We chose to study prostates because they are so often afflicted with chronic inflammation, and we had access to a large repository of prostate tissues. Each specimen was frozen and thus had not seen the formalin fixation that dissolves most tissue urate before the pathologist ever sees the slides. All of these specimens also contained malignant areas, but no control prostates were examined. Our data cannot be taken as indicative of a causal link between crystals and cancer.

A potential mechanism of prostatic crystal deposition could be due to the reflux of urine supersaturated with uric acid.
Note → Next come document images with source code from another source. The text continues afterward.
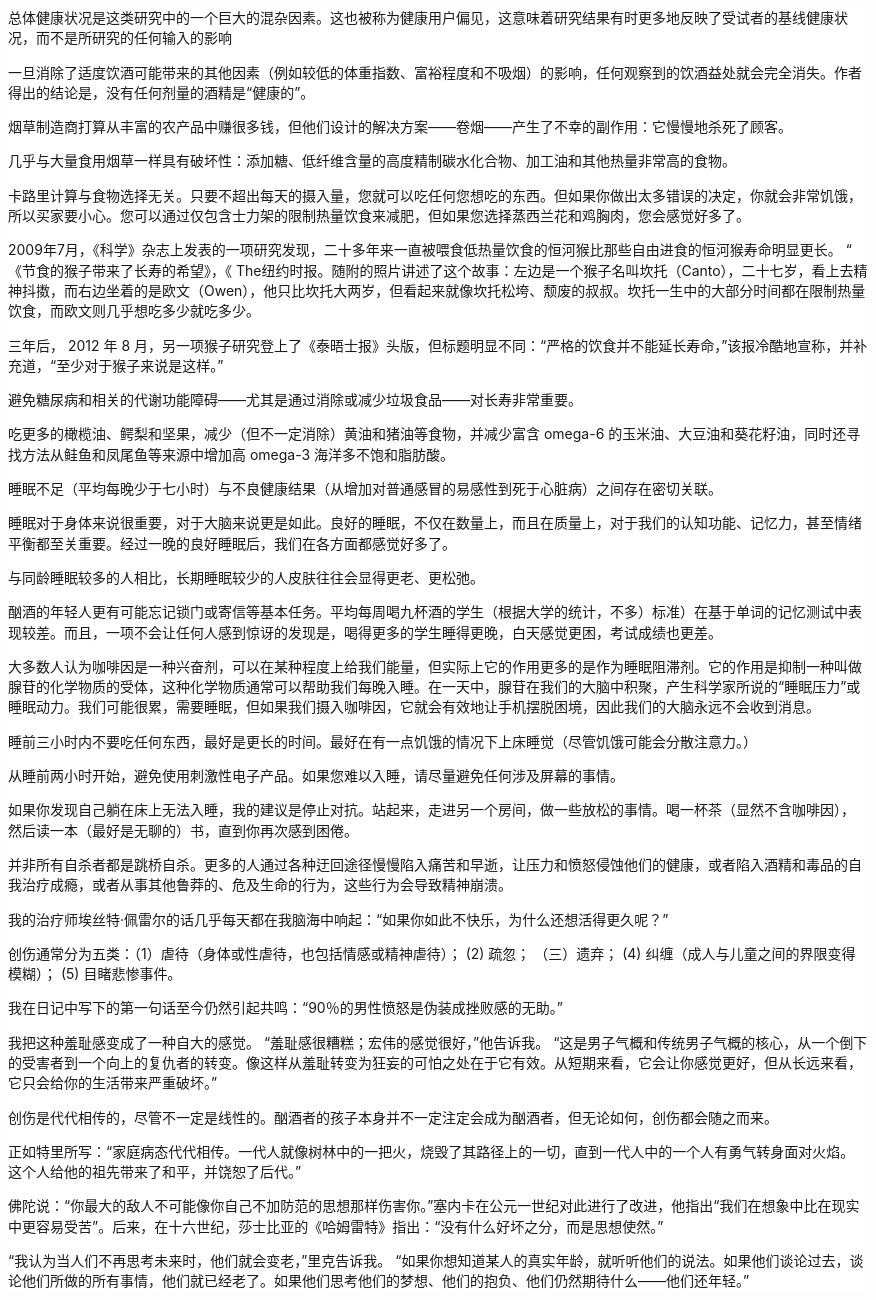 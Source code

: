 总体健康状况是这类研究中的一个巨大的混杂因素。这也被称为健康用户偏见，这意味着研究结果有时更多地反映了受试者的基线健康状况，而不是所研究的任何输入的影响

一旦消除了适度饮酒可能带来的其他因素（例如较低的体重指数、富裕程度和不吸烟）的影响，任何观察到的饮酒益处就会完全消失。作者得出的结论是，没有任何剂量的酒精是“健康的”。

烟草制造商打算从丰富的农产品中赚很多钱，但他们设计的解决方案——卷烟——产生了不幸的副作用：它慢慢地杀死了顾客。

几乎与大量食用烟草一样具有破坏性：添加糖、低纤维含量的高度精制碳水化合物、加工油和其他热量非常高的食物。

卡路里计算与食物选择无关。只要不超出每天的摄入量，您就可以吃任何您想吃的东西。但如果你做出太多错误的决定，你就会非常饥饿，所以买家要小心。您可以通过仅包含士力架的限制热量饮食来减肥，但如果您选择蒸西兰花和鸡胸肉，您会感觉好多了。

2009年7月，《科学》杂志上发表的一项研究发现，二十多年来一直被喂食低热量饮食的恒河猴比那些自由进食的恒河猴寿命明显更长。 “ 《节食的猴子带来了长寿的希望》，《 The纽约时报。随附的照片讲述了这个故事：左边是一个猴子名叫坎托（Canto），二十七岁，看上去精神抖擞，而右边坐着的是欧文（Owen），他只比坎托大两岁，但看起来就像坎托松垮、颓废的叔叔。坎托一生中的大部分时间都在限制热量饮食，而欧文则几乎想吃多少就吃多少。

三年后， 2012 年 8 月，另一项猴子研究登上了《泰晤士报》头版，但标题明显不同：“严格的饮食并不能延长寿命，”该报冷酷地宣称，并补充道，“至少对于猴子来说是这样。”

避免糖尿病和相关的代谢功能障碍——尤其是通过消除或减少垃圾食品——对长寿非常重要。

吃更多的橄榄油、鳄梨和坚果，减少（但不一定消除）黄油和猪油等食物，并减少富含 omega-6 的玉米油、大豆油和葵花籽油，同时还寻找方法从鲑鱼和凤尾鱼等来源中增加高 omega-3 海洋多不饱和脂肪酸。

睡眠不足（平均每晚少于七小时）与不良健康结果（从增加对普通感冒的易感性到死于心脏病）之间存在密切关联。

睡眠对于身体来说很重要，对于大脑来说更是如此。良好的睡眠，不仅在数量上，而且在质量上，对于我们的认知功能、记忆力，甚至情绪平衡都至关重要。经过一晚的良好睡眠后，我们在各方面都感觉好多了。

与同龄睡眠较多的人相比，长期睡眠较少的人皮肤往往会显得更老、更松弛。

酗酒的年轻人更有可能忘记锁门或寄信等基本任务。平均每周喝九杯酒的学生（根据大学的统计，不多）标准）在基于单词的记忆测试中表现较差。而且，一项不会让任何人感到惊讶的发现是，喝得更多的学生睡得更晚，白天感觉更困，考试成绩也更差。

大多数人认为咖啡因是一种兴奋剂，可以在某种程度上给我们能量，但实际上它的作用更多的是作为睡眠阻滞剂。它的作用是抑制一种叫做腺苷的化学物质的受体，这种化学物质通常可以帮助我们每晚入睡。在一天中，腺苷在我们的大脑中积聚，产生科学家所说的“睡眠压力”或睡眠动力。我们可能很累，需要睡眠，但如果我们摄入咖啡因，它就会有效地让手机摆脱困境，因此我们的大脑永远不会收到消息。

睡前三小时内不要吃任何东西，最好是更长的时间。最好在有一点饥饿的情况下上床睡觉（尽管饥饿可能会分散注意力。）

从睡前两小时开始，避免使用刺激性电子产品。如果您难以入睡，请尽量避免任何涉及屏幕的事情。

如果你发现自己躺在床上无法入睡，我的建议是停止对抗。站起来，走进另一个房间，做一些放松的事情。喝一杯茶（显然不含咖啡因），然后读一本（最好是无聊的）书，直到你再次感到困倦。

并非所有自杀者都是跳桥自杀。更多的人通过各种迂回途径慢慢陷入痛苦和早逝，让压力和愤怒侵蚀他们的健康，或者陷入酒精和毒品的自我治疗成瘾，或者从事其他鲁莽的、危及生命的行为，这些行为会导致精神崩溃。

我的治疗师埃丝特·佩雷尔的话几乎每天都在我脑海中响起：“如果你如此不快乐，为什么还想活得更久呢？”

创伤通常分为五类：（1）虐待（身体或性虐待，也包括情感或精神虐待）； (2) 疏忽； （三）遗弃； (4) 纠缠（成人与儿童之间的界限变得模糊）； (5) 目睹悲惨事件。

我在日记中写下的第一句话至今仍然引起共鸣：“90％的男性愤怒是伪装成挫败感的无助。”

我把这种羞耻感变成了一种自大的感觉。 “羞耻感很糟糕；宏伟的感觉很好，”他告诉我。 “这是男子气概和传统男子气概的核心，从一个倒下的受害者到一个向上的复仇者的转变。像这样从羞耻转变为狂妄的可怕之处在于它有效。从短期来看，它会让你感觉更好，但从长远来看，它只会给你的生活带来严重破坏。”

创伤是代代相传的，尽管不一定是线性的。酗酒者的孩子本身并不一定注定会成为酗酒者，但无论如何，创伤都会随之而来。

正如特里所写：“家庭病态代代相传。一代人就像树林中的一把火，烧毁了其路径上的一切，直到一代人中的一个人有勇气转身面对火焰。这个人给他的祖先带来了和平，并饶恕了后代。”

佛陀说：“你最大的敌人不可能像你自己不加防范的思想那样伤害你。”塞内卡在公元一世纪对此进行了改进，他指出“我们在想象中比在现实中更容易受苦”。后来，在十六世纪，莎士比亚的《哈姆雷特》指出：“没有什么好坏之分，而是思想使然。”

“我认为当人们不再思考未来时，他们就会变老，”里克告诉我。 “如果你想知道某人的真实年龄，就听听他们的说法。如果他们谈论过去，谈论他们所做的所有事情，他们就已经老了。如果他们思考他们的梦想、他们的抱负、他们仍然期待什么——他们还年轻。”
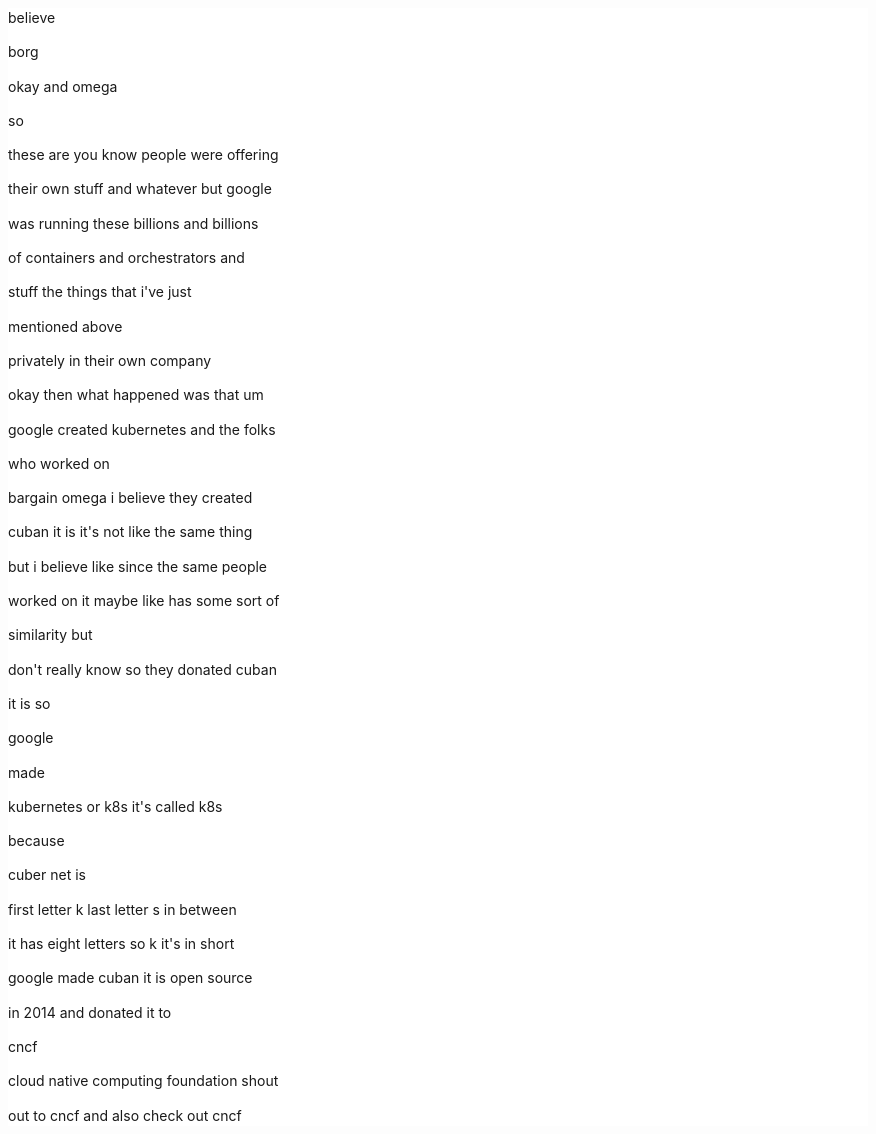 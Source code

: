 believe

borg

okay and omega

so

these are you know people were offering

their own stuff and whatever but google

was running these billions and billions

of containers and orchestrators and

stuff the things that i've just

mentioned above

privately in their own company

okay then what happened was that um

google created kubernetes and the folks

who worked on

bargain omega i believe they created

cuban it is it's not like the same thing

but i believe like since the same people

worked on it maybe like has some sort of

similarity but

don't really know so they donated cuban

it is so

google

made

kubernetes or k8s it's called k8s

because

cuber net is

first letter k last letter s in between

it has eight letters so k it's in short

google made cuban it is open source

in 2014 and donated it to

cncf

cloud native computing foundation shout

out to cncf and also check out cncf
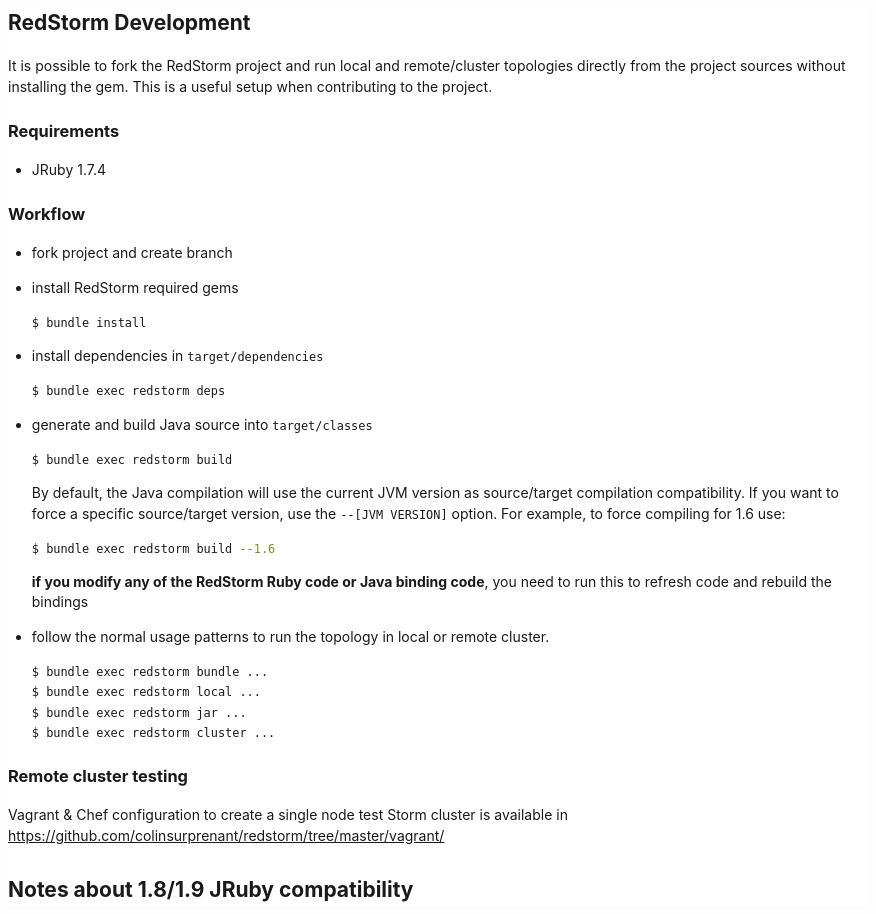 ## RedStorm Development

It is possible to fork the RedStorm project and run local and remote/cluster topologies directly from the project sources without installing the gem. This is a useful setup when contributing to the project.

### Requirements

- JRuby 1.7.4

### Workflow

- fork project and create branch

- install RedStorm required gems

  ```sh
  $ bundle install
  ```

- install dependencies in `target/dependencies`

  ```sh
  $ bundle exec redstorm deps
  ```

- generate and build Java source into `target/classes`

  ```sh
  $ bundle exec redstorm build
  ```

  By default, the Java compilation will use the current JVM version as source/target compilation compatibility. If you want to force a specific source/target version, use the `--[JVM VERSION]` option. For example, to force compiling for 1.6 use:

  ``` sh
  $ bundle exec redstorm build --1.6
  ```

  **if you modify any of the RedStorm Ruby code or Java binding code**, you need to run this to refresh code and rebuild the bindings

- follow the normal usage patterns to run the topology in local or remote cluster.

  ```sh
  $ bundle exec redstorm bundle ...
  $ bundle exec redstorm local ...
  $ bundle exec redstorm jar ...
  $ bundle exec redstorm cluster ...
  ```

### Remote cluster testing

Vagrant & Chef configuration to create a single node test Storm cluster is available in https://github.com/colinsurprenant/redstorm/tree/master/vagrant/

## Notes about 1.8/1.9 JRuby compatibility
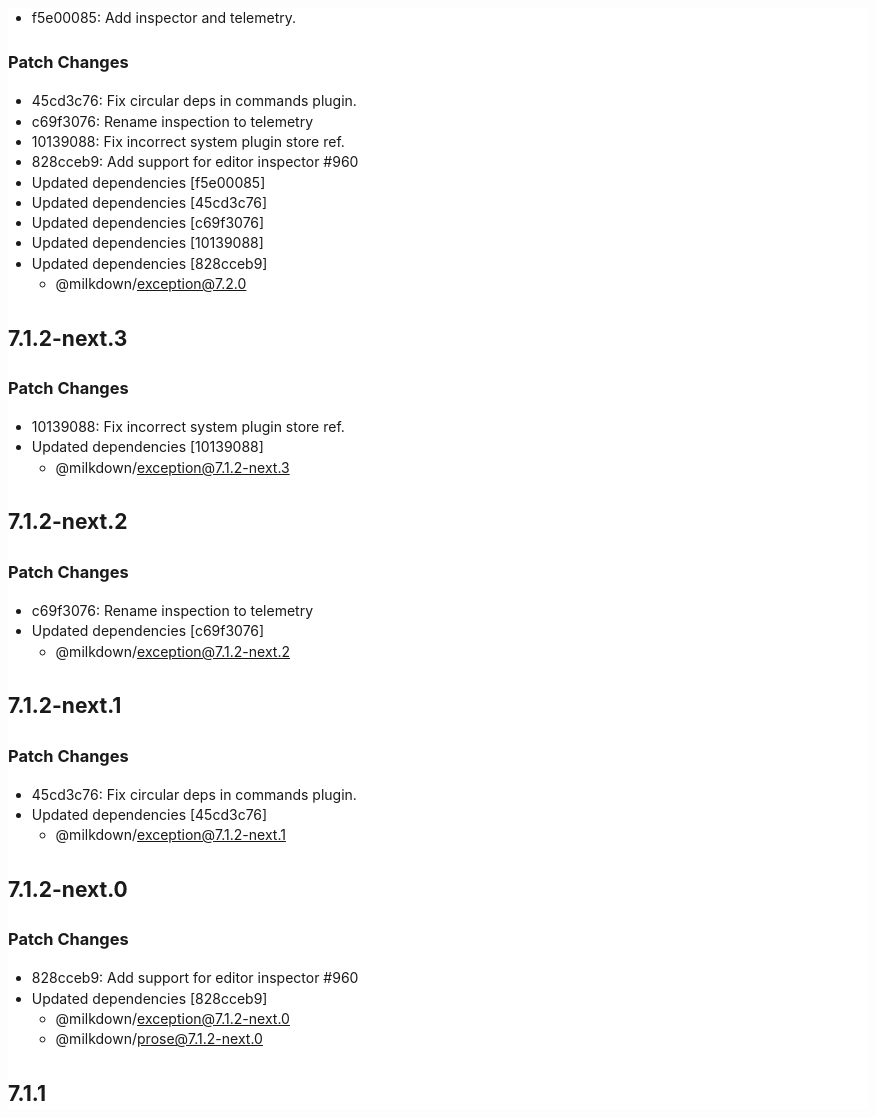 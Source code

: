 - f5e00085: Add inspector and telemetry.

### Patch Changes

- 45cd3c76: Fix circular deps in commands plugin.
- c69f3076: Rename inspection to telemetry
- 10139088: Fix incorrect system plugin store ref.
- 828cceb9: Add support for editor inspector #960
- Updated dependencies [f5e00085]
- Updated dependencies [45cd3c76]
- Updated dependencies [c69f3076]
- Updated dependencies [10139088]
- Updated dependencies [828cceb9]
  - @milkdown/exception@7.2.0

## 7.1.2-next.3

### Patch Changes

- 10139088: Fix incorrect system plugin store ref.
- Updated dependencies [10139088]
  - @milkdown/exception@7.1.2-next.3

## 7.1.2-next.2

### Patch Changes

- c69f3076: Rename inspection to telemetry
- Updated dependencies [c69f3076]
  - @milkdown/exception@7.1.2-next.2

## 7.1.2-next.1

### Patch Changes

- 45cd3c76: Fix circular deps in commands plugin.
- Updated dependencies [45cd3c76]
  - @milkdown/exception@7.1.2-next.1

## 7.1.2-next.0

### Patch Changes

- 828cceb9: Add support for editor inspector #960
- Updated dependencies [828cceb9]
  - @milkdown/exception@7.1.2-next.0
  - @milkdown/prose@7.1.2-next.0

## 7.1.1
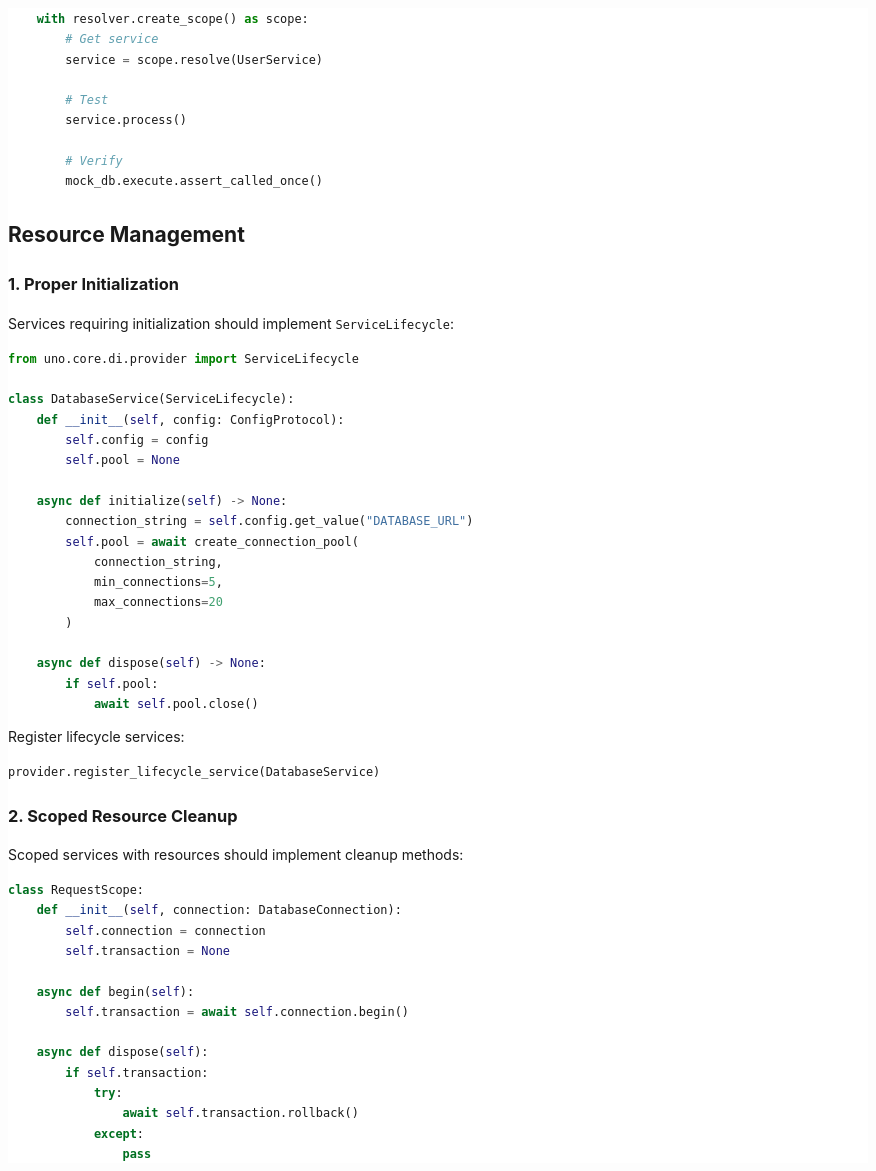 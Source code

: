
 ```python
    with resolver.create_scope() as scope:
        # Get service
        service = scope.resolve(UserService)
        
        # Test
        service.process()
        
        # Verify
        mock_db.execute.assert_called_once()
```

## Resource Management

### 1. Proper Initialization

Services requiring initialization should implement `ServiceLifecycle`:

```python
from uno.core.di.provider import ServiceLifecycle

class DatabaseService(ServiceLifecycle):
    def __init__(self, config: ConfigProtocol):
        self.config = config
        self.pool = None
        
    async def initialize(self) -> None:
        connection_string = self.config.get_value("DATABASE_URL")
        self.pool = await create_connection_pool(
            connection_string,
            min_connections=5,
            max_connections=20
        )
        
    async def dispose(self) -> None:
        if self.pool:
            await self.pool.close()
```

Register lifecycle services:

```python
provider.register_lifecycle_service(DatabaseService)
```

### 2. Scoped Resource Cleanup

Scoped services with resources should implement cleanup methods:

```python
class RequestScope:
    def __init__(self, connection: DatabaseConnection):
        self.connection = connection
        self.transaction = None
        
    async def begin(self):
        self.transaction = await self.connection.begin()
        
    async def dispose(self):
        if self.transaction:
            try:
                await self.transaction.rollback()
            except:
                pass
```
However, the crystal morphology we observed was the classic needle shape of urate, rather than uric acid, which is generally diamond-shaped or barrel-shaped. Irrespective of its source, the presence of so many urate crystals strongly suggests the possibility that some, much or most prostatitis is crystal-driven. Given the highly effective armamentarium with which we now fight gout, the investigational opportunities are obvious as is the hope that such medications may be found of use in the management of this frustrating problem.

Only a small percentage of aortic valves in this study contained birefringent crystals, thus reinforcing the concept that most of the apparently ‘tophaceous’ deposits at this site are calcific. MSU crystals are unlikely to be a significant contributor to aortic valve disease, but the possibility continues to merit consideration in the hyperuricaemic patient with tophi elsewhere.

Over the years, the conception of gout has evolved away from that of a periodic nuisance that sometimes could be damaging. Instead, it is increasingly clear that this is a progressive, systemic disease with a panoply of injurious manifestations throughout the body. We hope that our small pilot study will encourage others to examine the epidemiology of urate deposition as well as the consequences of such deposits throughout the body. Undissociated uric acid, rather than the sodium urate of gouty arthritis, has been recognized as a damage-associated signal,51 52 and there has been debate about whether uric acid is an active or inert participant in tissue injury. In this study, we found that MSU crystals are present in coronary arteries and prostates, suggestive that they may play a role as a trigger for the NALP3 inflammasome pathway, just as they do within the joint. Further studies are warranted to investigate the consequences to MSU crystals within these tissues.